On pourrait ajouter, à tout cela, la vague de cyberattaques massives fort suspectes qui ont frappé la Turquie durant les derniers jours de 2015.

Une Turquie déstabilisée, naturellement, signifiera des flots de réfugiés plus importants en Europe, ce qui profitera encore à la Russie, qui finance et soutient tout ce que l’Europe compte de partis europhobes et anti-immigration. A terme, Poutine pourrait même utiliser ce prétexte pour s’emparer manu militari du Bosphore et des Dardanelles.

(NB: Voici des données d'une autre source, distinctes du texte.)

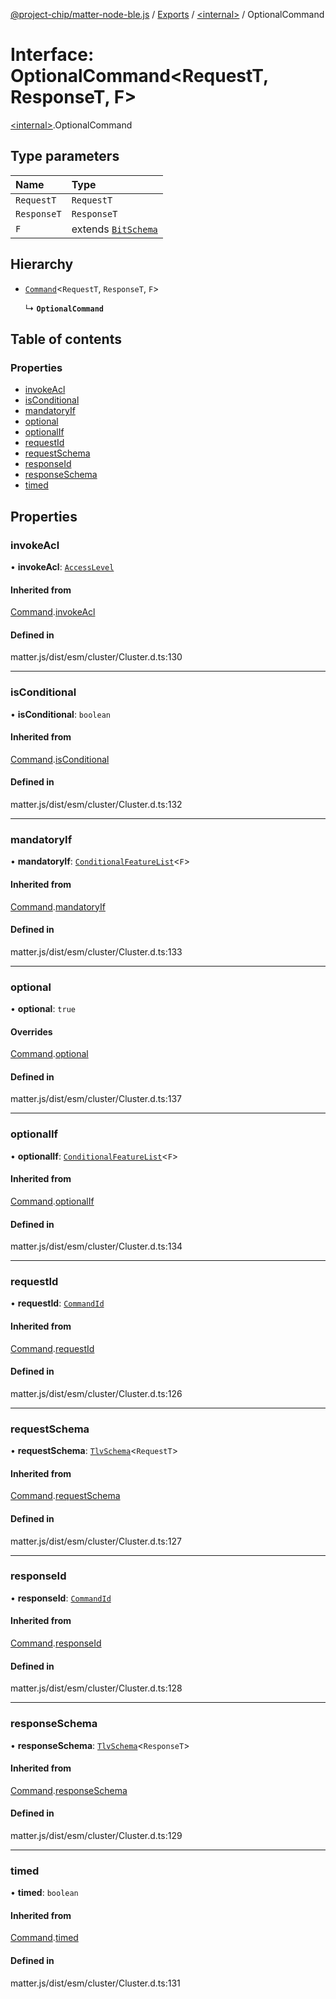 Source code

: [@project-chip/matter-node-ble.js](../README.md) / [Exports](../modules.md) / [\<internal\>](../modules/internal_.md) / OptionalCommand

# Interface: OptionalCommand\<RequestT, ResponseT, F\>

[\<internal\>](../modules/internal_.md).OptionalCommand

## Type parameters

| Name | Type |
| :------ | :------ |
| `RequestT` | `RequestT` |
| `ResponseT` | `ResponseT` |
| `F` | extends [`BitSchema`](../modules/internal_.md#bitschema) |

## Hierarchy

- [`Command`](internal_.Command.md)\<`RequestT`, `ResponseT`, `F`\>

  ↳ **`OptionalCommand`**

## Table of contents

### Properties

- [invokeAcl](internal_.OptionalCommand.md#invokeacl)
- [isConditional](internal_.OptionalCommand.md#isconditional)
- [mandatoryIf](internal_.OptionalCommand.md#mandatoryif)
- [optional](internal_.OptionalCommand.md#optional)
- [optionalIf](internal_.OptionalCommand.md#optionalif)
- [requestId](internal_.OptionalCommand.md#requestid)
- [requestSchema](internal_.OptionalCommand.md#requestschema)
- [responseId](internal_.OptionalCommand.md#responseid)
- [responseSchema](internal_.OptionalCommand.md#responseschema)
- [timed](internal_.OptionalCommand.md#timed)

## Properties

### invokeAcl

• **invokeAcl**: [`AccessLevel`](../enums/internal_.AccessLevel.md)

#### Inherited from

[Command](internal_.Command.md).[invokeAcl](internal_.Command.md#invokeacl)

#### Defined in

matter.js/dist/esm/cluster/Cluster.d.ts:130

___

### isConditional

• **isConditional**: `boolean`

#### Inherited from

[Command](internal_.Command.md).[isConditional](internal_.Command.md#isconditional)

#### Defined in

matter.js/dist/esm/cluster/Cluster.d.ts:132

___

### mandatoryIf

• **mandatoryIf**: [`ConditionalFeatureList`](../modules/internal_.md#conditionalfeaturelist)\<`F`\>

#### Inherited from

[Command](internal_.Command.md).[mandatoryIf](internal_.Command.md#mandatoryif)

#### Defined in

matter.js/dist/esm/cluster/Cluster.d.ts:133

___

### optional

• **optional**: ``true``

#### Overrides

[Command](internal_.Command.md).[optional](internal_.Command.md#optional)

#### Defined in

matter.js/dist/esm/cluster/Cluster.d.ts:137

___

### optionalIf

• **optionalIf**: [`ConditionalFeatureList`](../modules/internal_.md#conditionalfeaturelist)\<`F`\>

#### Inherited from

[Command](internal_.Command.md).[optionalIf](internal_.Command.md#optionalif)

#### Defined in

matter.js/dist/esm/cluster/Cluster.d.ts:134

___

### requestId

• **requestId**: [`CommandId`](../modules/internal_.md#commandid)

#### Inherited from

[Command](internal_.Command.md).[requestId](internal_.Command.md#requestid)

#### Defined in

matter.js/dist/esm/cluster/Cluster.d.ts:126

___

### requestSchema

• **requestSchema**: [`TlvSchema`](../classes/internal_.TlvSchema.md)\<`RequestT`\>

#### Inherited from

[Command](internal_.Command.md).[requestSchema](internal_.Command.md#requestschema)

#### Defined in

matter.js/dist/esm/cluster/Cluster.d.ts:127

___

### responseId

• **responseId**: [`CommandId`](../modules/internal_.md#commandid)

#### Inherited from

[Command](internal_.Command.md).[responseId](internal_.Command.md#responseid)

#### Defined in

matter.js/dist/esm/cluster/Cluster.d.ts:128

___

### responseSchema

• **responseSchema**: [`TlvSchema`](../classes/internal_.TlvSchema.md)\<`ResponseT`\>

#### Inherited from

[Command](internal_.Command.md).[responseSchema](internal_.Command.md#responseschema)

#### Defined in

matter.js/dist/esm/cluster/Cluster.d.ts:129

___

### timed

• **timed**: `boolean`

#### Inherited from

[Command](internal_.Command.md).[timed](internal_.Command.md#timed)

#### Defined in

matter.js/dist/esm/cluster/Cluster.d.ts:131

Bien sûr, il demeure l’inconnue de l’élection américaine, qui pourra porter à la Maison-Blanche un président américain plus enclin à la confrontation avec la Russie de Vladimir Poutine, mais ce sera tard dans l’année, au mois de novembre (pour une prise de fonction en janvier 2017 seulement), et Poutine voudra engranger le maximum d’avantages stratégiques avant qu’un adversaire plus déterminé ne surgisse des urnes. Si Barack Obama se montre aussi peu déterminé face à Poutine qu’en 2012, quand ce dernier réussit à empêcher une intervention américaine en Syrie, alors 2016 sera bien l’année d’un important basculement stratégique du Moyen Orient au profit de l’axe russo-iranien, et d’un grand coup frappé contre une OTAN impuissante en Turquie ; quel que soit le successeur d’Obama, il aura à gérer une situation stratégique très dégradée pour l’Amérique, et une menace russe accrue en Europe de l’Est… mais cela sera pour 2017.